> _EXERCISE BRIEF_: Count the lines in the entries that contain "карту". Say the number and nothing more.
** Opening DATASET ENTRIES block **
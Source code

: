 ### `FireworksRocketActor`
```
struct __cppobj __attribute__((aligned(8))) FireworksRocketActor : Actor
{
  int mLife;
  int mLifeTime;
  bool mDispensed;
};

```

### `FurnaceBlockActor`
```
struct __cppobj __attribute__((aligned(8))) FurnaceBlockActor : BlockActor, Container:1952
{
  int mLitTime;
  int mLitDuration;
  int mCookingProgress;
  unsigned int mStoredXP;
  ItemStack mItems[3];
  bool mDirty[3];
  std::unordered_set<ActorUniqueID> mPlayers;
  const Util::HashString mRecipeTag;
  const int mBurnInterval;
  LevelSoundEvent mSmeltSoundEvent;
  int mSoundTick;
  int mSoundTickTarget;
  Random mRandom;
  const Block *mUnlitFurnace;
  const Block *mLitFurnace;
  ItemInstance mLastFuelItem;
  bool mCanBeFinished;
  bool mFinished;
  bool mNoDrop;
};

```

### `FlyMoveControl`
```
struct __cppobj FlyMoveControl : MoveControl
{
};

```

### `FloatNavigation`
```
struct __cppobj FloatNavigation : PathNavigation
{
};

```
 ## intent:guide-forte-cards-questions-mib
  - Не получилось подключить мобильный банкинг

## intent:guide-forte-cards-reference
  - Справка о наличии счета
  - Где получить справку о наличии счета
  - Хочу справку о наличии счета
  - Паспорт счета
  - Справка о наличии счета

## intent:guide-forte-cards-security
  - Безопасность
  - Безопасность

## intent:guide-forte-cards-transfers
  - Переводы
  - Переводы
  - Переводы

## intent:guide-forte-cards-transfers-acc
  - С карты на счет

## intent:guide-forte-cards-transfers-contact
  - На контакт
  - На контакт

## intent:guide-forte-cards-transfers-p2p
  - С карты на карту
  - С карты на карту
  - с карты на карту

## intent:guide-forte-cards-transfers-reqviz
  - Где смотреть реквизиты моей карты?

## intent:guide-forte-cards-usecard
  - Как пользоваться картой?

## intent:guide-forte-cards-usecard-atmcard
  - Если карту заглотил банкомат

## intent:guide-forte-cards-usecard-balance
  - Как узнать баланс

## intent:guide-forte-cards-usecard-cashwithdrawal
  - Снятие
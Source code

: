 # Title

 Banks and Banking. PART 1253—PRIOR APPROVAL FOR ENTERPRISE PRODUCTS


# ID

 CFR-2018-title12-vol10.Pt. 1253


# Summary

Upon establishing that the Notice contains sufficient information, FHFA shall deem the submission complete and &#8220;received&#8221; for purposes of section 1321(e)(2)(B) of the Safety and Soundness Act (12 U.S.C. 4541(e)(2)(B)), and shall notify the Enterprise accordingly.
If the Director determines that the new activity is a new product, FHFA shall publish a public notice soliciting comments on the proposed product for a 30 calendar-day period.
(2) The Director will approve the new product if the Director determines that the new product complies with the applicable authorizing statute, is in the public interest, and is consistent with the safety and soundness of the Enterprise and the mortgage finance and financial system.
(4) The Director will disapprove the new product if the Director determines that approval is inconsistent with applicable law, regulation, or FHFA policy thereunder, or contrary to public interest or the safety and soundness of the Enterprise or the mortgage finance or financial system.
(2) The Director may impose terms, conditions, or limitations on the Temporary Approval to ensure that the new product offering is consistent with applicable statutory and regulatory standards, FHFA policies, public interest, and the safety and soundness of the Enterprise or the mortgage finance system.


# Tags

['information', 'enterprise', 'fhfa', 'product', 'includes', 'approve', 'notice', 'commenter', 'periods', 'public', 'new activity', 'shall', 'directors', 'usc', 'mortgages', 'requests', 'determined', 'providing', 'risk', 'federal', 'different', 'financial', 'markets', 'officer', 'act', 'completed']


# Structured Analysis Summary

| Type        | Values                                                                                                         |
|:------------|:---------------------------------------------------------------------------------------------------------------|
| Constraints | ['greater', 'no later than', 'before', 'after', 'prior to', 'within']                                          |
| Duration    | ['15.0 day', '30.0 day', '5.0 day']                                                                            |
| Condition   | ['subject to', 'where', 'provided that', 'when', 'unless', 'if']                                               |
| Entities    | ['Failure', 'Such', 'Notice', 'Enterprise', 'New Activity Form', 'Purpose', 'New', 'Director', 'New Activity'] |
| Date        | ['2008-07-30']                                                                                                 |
** Closing DATASET ENTRIES block **
> _YOUR SOLUTION_: 4